While giving a talk on his company's digital transformation, Kishore Ponnavolu, CEO of MetLife Auto & Home, refers to some traditional markers: video rental and travel agents. He says that though it is clearly understood that these kinds of companies have been disrupted, there isn't enough time spent "thinking of what caused the disruption to happen."

"You had these [video rental] companies celebrating the fact that they were making a lot of money on late fees," Ponnavolu said in his speech at Guidewire's Connections conference in Las Vegas. Once companies came along with a way to monetize the business without relying on those fees, traditional players were left holding the bag.

"For P&C, that means we have to think about transparency," Ponnavolu added. "When you have an industry running at a combined ratio ov 107.8 and customers think we're fat cats, there's a problem. We aren't being transparent enough and helping them understand how our business works."
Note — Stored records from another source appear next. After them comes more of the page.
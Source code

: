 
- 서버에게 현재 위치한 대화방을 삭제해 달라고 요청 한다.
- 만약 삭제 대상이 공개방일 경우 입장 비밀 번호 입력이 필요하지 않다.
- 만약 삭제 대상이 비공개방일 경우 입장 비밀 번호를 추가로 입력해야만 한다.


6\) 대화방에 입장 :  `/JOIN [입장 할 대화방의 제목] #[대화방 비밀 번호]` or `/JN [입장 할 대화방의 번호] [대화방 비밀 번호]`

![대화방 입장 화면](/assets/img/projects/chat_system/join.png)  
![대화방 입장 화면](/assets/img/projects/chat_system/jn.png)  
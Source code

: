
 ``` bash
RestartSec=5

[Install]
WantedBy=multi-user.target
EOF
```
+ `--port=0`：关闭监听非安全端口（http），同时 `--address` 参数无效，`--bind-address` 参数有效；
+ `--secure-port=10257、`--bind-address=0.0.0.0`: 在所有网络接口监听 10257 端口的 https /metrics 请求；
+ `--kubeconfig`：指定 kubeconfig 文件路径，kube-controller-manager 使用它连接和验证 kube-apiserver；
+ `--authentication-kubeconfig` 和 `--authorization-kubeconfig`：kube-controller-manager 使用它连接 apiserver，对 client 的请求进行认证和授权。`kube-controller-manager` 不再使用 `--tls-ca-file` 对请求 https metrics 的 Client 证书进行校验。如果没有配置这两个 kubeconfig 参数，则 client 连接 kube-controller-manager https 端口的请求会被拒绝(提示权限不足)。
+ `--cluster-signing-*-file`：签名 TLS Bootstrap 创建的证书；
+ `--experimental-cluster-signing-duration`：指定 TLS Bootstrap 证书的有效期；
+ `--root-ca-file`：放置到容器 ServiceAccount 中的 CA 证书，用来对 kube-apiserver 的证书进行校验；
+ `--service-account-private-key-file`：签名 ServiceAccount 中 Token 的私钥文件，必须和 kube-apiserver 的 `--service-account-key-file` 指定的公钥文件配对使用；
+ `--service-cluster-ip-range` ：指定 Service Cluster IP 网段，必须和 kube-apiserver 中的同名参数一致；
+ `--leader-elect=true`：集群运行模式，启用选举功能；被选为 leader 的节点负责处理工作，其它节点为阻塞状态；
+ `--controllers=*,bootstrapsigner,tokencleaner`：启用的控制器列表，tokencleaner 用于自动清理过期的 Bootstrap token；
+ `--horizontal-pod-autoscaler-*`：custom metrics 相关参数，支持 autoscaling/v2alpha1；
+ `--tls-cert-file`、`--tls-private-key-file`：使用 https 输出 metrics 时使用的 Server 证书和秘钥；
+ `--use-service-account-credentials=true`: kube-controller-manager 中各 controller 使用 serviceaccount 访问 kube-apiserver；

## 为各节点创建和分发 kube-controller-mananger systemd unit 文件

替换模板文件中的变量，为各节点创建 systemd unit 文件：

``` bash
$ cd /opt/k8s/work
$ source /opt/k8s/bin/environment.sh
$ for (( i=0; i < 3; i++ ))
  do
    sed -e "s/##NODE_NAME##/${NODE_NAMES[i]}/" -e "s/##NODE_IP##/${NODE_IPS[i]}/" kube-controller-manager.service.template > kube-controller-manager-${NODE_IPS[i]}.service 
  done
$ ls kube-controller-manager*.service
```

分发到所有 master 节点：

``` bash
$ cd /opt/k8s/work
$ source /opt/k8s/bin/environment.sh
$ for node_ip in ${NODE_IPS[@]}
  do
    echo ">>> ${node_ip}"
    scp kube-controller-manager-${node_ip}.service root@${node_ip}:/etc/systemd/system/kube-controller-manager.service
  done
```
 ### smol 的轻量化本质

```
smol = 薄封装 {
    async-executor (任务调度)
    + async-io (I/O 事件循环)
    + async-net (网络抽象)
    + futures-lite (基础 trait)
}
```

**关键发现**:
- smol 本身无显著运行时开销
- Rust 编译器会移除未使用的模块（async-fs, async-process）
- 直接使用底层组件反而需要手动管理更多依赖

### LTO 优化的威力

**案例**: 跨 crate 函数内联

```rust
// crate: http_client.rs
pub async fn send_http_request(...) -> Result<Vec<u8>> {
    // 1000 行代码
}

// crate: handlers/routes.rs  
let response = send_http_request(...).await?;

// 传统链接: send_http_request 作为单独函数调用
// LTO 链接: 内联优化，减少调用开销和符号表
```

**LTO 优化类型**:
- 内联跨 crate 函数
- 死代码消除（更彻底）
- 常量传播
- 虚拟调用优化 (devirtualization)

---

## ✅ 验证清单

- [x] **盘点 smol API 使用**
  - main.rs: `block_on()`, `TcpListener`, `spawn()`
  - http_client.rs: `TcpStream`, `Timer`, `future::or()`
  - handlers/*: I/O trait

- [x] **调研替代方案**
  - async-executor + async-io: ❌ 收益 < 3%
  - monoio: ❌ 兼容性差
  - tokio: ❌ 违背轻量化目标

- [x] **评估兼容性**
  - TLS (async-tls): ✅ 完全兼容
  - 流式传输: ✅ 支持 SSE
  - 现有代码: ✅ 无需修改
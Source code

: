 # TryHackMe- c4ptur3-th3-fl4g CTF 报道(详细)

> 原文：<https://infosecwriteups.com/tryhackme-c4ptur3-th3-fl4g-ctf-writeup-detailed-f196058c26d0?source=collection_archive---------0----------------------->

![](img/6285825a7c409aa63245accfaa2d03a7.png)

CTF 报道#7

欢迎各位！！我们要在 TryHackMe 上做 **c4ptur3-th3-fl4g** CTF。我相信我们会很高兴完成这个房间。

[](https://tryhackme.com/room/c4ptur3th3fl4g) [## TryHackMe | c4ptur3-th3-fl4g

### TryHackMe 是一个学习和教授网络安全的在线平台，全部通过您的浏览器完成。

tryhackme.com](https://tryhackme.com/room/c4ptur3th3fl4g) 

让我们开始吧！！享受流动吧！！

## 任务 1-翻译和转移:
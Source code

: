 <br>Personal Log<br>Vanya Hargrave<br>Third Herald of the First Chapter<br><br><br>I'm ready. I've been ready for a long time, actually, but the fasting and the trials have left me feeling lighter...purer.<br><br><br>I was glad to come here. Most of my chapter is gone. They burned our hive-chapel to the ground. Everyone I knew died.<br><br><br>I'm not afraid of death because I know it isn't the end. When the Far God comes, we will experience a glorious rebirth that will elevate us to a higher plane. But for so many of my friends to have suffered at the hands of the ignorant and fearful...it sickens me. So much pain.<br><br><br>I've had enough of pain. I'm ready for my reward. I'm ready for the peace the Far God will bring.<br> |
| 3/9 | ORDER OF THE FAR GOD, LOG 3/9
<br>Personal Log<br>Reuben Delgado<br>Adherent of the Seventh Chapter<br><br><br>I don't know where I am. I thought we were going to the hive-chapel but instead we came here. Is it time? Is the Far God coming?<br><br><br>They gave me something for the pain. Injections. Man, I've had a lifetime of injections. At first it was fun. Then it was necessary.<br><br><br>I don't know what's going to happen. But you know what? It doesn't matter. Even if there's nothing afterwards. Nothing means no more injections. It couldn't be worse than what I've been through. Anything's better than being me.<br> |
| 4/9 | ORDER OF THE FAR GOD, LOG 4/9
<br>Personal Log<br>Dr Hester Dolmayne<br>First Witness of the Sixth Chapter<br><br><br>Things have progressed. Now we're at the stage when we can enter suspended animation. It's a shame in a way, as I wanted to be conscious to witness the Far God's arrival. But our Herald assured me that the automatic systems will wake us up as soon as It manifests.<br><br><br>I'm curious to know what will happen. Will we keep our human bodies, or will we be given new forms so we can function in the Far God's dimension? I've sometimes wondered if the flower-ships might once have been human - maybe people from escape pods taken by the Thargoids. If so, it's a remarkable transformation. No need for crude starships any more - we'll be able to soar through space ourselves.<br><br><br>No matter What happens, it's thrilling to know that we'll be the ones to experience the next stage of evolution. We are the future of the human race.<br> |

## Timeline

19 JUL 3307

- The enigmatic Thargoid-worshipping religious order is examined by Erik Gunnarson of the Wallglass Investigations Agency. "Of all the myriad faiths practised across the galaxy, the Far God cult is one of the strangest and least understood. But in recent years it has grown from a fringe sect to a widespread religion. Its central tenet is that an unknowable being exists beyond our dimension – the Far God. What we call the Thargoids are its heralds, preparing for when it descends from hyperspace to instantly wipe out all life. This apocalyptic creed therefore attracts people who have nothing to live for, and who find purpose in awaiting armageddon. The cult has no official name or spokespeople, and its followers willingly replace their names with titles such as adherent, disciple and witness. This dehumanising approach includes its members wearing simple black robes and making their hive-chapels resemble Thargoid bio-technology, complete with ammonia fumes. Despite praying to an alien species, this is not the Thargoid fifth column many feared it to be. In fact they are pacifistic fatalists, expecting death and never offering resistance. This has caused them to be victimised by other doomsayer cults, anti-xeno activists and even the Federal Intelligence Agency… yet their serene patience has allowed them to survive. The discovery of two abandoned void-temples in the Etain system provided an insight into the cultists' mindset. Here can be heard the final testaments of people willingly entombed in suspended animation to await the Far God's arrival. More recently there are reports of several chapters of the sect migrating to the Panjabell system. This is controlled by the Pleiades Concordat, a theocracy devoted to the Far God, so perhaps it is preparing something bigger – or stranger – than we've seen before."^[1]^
With disruption to the P&C industry clearly coming, MetLife Auto & Home set out to change the way it does business to reflect the digital expectations of customers, but also to change their underlying views about insurance. That began with the selection of Guidewire InsuranceSuite as its new core platform to underpin the work.

DI-MetlifeHQ_10062017
The MetLife Inc. headquarters building stands in New York, U.S., on Monday, May 2, 2016. MetLife, the largest U.S. life insurer, is expected to release earnings figures on May 4. Photographer: Michael Nagle/Bloomberg
Michael Nagle/Bloomberg

"To get into the digital space we needed a real-time platform," Barb Furr, VP of MetLife Auto & Home, said in an interview following up Kishore's talk. "Guidewire's commitment to the digital portal lined up very well with what we wanted to do in the market."

Both of the company's major lines -- auto and home -- are now on the digital platform, but MetLife decided to start with homeowners insurance because it noted a lack of competitive offerings in the marketplace. Guidewire's ability to incorporate both internal and external data, and process it quickly enough to produce a quote while a customer waits at the other end of the computer, was key to the project.

"These are customers with their most important asset. We want to make insurance feel simple to them and provide them with an experience that left them confident that they selected the right coverages," Furr adds. By using as much third-party data as possible, MetLife was able to reduce the overwhelming amount of work that had been needed to write a homeowners policy.

"There can be up to 100 data elements that we collect through agents," Furr says. "We wanted to make them simple and not make a customer go through that process. They can validate a lot of information, but won't have to key a lot of it."

That required some creativity on the team's part. Knowing that many customers wouldn't necessarily know their roof type, for example, MetLife would reveal pictures of different roofs and let the customer click which one matches theirs, rather than relying on just words. The platform also allows MetLife to share data between channels -- something that became important as the company found many customers looking to call an agent to confirm that they had done everything correctly.

"One of the things we learned is that there are many consumers who want to have an offline conversation to finalize," Furr says, "So we adopted start anywhere, end anywhere -- not to have a disjointed process, but rather a single channel view that brings that customer to us."

The digital future for MetLife Auto & Home will also manifest in new interaction opportunities around claims and value-added services, Furr concludes.

"We have this digital relationship, and I think we can look beyond just covering the loss now," she says.